We do have the discretised linear system of the weak form for the Laplacian operator, which is how we obtained $u_h$ in the first place. Wouldn't doing $\mathbf{R} = b - \mathbf{A}x$ for element $K$ be zero since this is a Weighted Residual method or am I missing/mixing something?
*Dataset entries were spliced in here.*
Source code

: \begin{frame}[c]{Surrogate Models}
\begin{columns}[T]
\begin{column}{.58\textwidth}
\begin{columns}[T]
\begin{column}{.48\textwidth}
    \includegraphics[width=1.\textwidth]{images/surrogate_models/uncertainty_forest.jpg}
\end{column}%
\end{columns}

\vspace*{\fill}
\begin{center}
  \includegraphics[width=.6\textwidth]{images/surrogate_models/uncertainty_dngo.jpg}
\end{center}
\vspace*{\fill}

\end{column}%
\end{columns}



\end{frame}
NOTE: I am aware of the Galerkin orthogonality property and that something needs to be done when the dual problem's solution error is approximated otherwise the DWR will be zero. Chapter 4 from

W. Bangerth and R. Rannacher, Adaptive Finite Element Methods for Differential Equations, 1st ed. Birkhäuser Basel, 2003.`

provides some excellent ideas on the matter.

  • 1
    $\begingroup$ You need to distinguish between the residual of the linear system, $\mathbf b - A \mathbf x$ and the residual of the PDE. You need the latter, and you've already stated how it looks: it is a function of the spatial variable $x$, and it can be evaluated at quadrature points. $\endgroup$ Jun 17 '21 at 15:07
  • $\begingroup$ @WolfgangBangerth so does that mean that using the solution uh, we compute Δ uh (which is zero, if we assume linear elements, as Abdullah Ali Sivas said in his reply) and hence the residual ends up being just the jump terms across faces + the source? $\endgroup$
    – nikjohn
    Jun 27 '21 at 17:14
  • $\begingroup$ Yes, exactly. On triangles with linear elements, the cell residual is zero and only the jump residual is nonzero. $\endgroup$ Jun 29 '21 at 3:39

Take my advice with a bit of salt, as I am not an expert on adaptive FEM. I don't have access to the papers, so I am not sure if the following is how they do it, but it is how I would implement it.

$u_h$ is a polynomial inside each element, so you can take the second derivative of it easily. If the basis consists only up to linear polynomials, $R(u_h)_K$ will be simply equal to $f$ with this approach. I don't know if it is desirable to you.

Similarly, the jump $[\nabla u_h]$ over a face $F$ can be computed as $\nabla u_h^+ - \nabla u_h^-$ where $u_h^+$ and $u_h^-$ are restriction of $u_h$ to the elements $+$ and $-$ which share the face $F$.